A lot of tents use it in the summer but there is some hardstanding but no electricity (I think that is still the case).


----------



## Penquin (Oct 15, 2007)

They say they take "caravanettes" but we have not tried with our MH, one of our staff had a VW caravanette which was used as his base when he was organising students on Ten Tors practices nad he used to stay there, the students camped in the field.

Check out this link;

http://www.a1tourism.com/uk/plume.html

Dave


----------



## Spacerunner (Mar 18, 2006)

I contacted Plume of Feathers yesterday. They could not take us as we are 24 feet long. It appears they are only able to take tents and campervans (small).

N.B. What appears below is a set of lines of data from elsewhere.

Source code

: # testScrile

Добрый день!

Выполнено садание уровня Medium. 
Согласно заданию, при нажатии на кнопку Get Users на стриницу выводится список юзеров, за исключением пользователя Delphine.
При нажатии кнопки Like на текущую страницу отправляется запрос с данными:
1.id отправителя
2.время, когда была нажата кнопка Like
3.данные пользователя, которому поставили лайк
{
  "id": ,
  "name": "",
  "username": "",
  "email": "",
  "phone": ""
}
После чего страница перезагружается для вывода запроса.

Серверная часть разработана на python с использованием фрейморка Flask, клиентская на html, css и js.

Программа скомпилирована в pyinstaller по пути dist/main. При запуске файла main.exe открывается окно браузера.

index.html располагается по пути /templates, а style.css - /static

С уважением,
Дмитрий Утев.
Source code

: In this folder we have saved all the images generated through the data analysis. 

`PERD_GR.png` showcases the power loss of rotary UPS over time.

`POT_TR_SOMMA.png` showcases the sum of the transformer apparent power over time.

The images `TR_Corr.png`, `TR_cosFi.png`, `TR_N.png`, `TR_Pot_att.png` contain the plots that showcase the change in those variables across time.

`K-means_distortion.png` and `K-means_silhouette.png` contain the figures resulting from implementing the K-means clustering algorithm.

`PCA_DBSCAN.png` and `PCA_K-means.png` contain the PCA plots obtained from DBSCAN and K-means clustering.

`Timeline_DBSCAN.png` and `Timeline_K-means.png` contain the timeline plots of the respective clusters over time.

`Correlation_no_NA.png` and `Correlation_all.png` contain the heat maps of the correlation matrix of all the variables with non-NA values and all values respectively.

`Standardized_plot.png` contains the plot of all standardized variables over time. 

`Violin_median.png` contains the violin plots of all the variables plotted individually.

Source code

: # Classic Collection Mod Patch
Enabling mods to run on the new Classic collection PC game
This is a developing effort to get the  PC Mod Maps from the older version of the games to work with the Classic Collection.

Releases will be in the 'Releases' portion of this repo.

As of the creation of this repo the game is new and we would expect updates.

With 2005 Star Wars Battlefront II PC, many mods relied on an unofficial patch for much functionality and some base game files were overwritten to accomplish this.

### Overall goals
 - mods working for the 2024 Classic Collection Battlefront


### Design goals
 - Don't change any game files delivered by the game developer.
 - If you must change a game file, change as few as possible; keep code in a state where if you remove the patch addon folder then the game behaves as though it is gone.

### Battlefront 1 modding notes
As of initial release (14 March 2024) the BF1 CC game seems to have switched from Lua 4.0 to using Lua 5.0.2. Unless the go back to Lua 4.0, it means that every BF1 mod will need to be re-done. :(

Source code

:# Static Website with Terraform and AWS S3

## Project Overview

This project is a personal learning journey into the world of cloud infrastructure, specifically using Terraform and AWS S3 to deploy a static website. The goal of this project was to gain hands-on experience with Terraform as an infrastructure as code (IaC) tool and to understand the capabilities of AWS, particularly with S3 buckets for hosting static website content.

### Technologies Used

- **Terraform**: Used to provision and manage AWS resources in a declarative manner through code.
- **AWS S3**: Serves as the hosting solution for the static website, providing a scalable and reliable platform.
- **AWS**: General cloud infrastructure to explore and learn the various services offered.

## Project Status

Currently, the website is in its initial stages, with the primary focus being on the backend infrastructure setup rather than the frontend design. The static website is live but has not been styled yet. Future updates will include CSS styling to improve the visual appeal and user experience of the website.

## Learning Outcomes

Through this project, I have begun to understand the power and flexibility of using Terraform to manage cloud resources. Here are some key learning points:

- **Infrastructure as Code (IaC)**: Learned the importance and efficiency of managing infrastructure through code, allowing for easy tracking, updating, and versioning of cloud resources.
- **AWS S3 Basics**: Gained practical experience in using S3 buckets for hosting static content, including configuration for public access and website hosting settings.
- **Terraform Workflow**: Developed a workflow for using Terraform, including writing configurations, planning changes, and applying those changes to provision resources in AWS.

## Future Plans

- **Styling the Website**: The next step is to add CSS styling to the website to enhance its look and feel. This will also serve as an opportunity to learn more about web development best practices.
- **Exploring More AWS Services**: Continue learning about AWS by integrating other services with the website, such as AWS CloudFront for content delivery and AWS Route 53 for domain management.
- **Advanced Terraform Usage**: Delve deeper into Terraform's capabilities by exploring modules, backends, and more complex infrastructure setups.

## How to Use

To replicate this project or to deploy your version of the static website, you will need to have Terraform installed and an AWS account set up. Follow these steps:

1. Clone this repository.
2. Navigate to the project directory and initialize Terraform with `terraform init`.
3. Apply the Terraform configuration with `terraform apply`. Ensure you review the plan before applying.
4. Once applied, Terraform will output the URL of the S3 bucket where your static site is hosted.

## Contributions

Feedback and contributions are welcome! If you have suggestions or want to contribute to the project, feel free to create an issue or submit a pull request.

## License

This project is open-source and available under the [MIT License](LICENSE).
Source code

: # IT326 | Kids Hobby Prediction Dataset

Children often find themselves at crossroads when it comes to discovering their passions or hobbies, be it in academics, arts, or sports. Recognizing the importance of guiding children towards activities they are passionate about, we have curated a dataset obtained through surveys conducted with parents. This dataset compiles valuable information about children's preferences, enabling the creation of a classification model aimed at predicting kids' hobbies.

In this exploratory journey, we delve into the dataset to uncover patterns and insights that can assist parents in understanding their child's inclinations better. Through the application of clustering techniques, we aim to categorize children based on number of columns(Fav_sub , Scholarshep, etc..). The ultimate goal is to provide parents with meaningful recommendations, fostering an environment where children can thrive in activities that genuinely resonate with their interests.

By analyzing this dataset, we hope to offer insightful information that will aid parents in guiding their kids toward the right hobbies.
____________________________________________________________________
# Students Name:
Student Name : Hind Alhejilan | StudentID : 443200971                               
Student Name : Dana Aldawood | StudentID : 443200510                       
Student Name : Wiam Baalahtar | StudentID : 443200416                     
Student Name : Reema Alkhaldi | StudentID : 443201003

We wildcamped along the Princetown to Tavistock road, B3357, large hardstand carpark on the left.


----------



## clianthus (Jul 8, 2006)

Hi Alan

I just noticed this reply about The Plume of Feathers on another Dartmoor thread:

http://www.motorhomefacts.com/ftopicp-818336.html#818336

I know you have quite a large van, so thought I'd point it out.

EDIT

You beat me to it there John, not by much though :lol: :lol:


----------



## zulurita (May 9, 2005)

Spacerunner said:


> I contacted Plume of Feathers yesterday. They could not take us as we are 24 feet long. It appears they are only able to take tents and campervans (small).
> 
> We wildcamped along the Princetown to Tavistock road, B3357, large hardstand carpark on the left.


That is a shame, I would have thought at this time of year the parking area by the grassed area for tents would have been ok.

Obviously in summer there wouldn't be room.

Did you stop at the Barn Hill car park? Bit exposed there if you did. The four winds car park is a bit more sheltered.


----------



## Spacerunner (Mar 18, 2006)

zulurita said:


> That is a shame, I would have thought at this time of year the parking area by the grassed area for tents would have been ok.
> 
> Obviously in summer there wouldn't be room.
> 
> Did you stop at the Barn Hill car park? Bit exposed there if you did. The four winds car park is a bit more sheltered.


The P of F said something about being against the park regulations having a motorhome that large. So I guess they got the space but not the permit.

Don't know which carpark it was, just remembered it from my 'yomping' days. Its the large, maybe old stock pens, which lay back about 75 yards from the road on the left. Lots of mossy dry stone walling. It is in a dip which, at the time, didn't seem sheltered, but thats Dartmoor for you!


----------



## aldhp21 (Aug 4, 2008)

Thanks for all your replies. Sue's going to give them a ring tomorrow to ask about van size. I'll let you know what they say.

Thanks again
Cheers
Alan


----------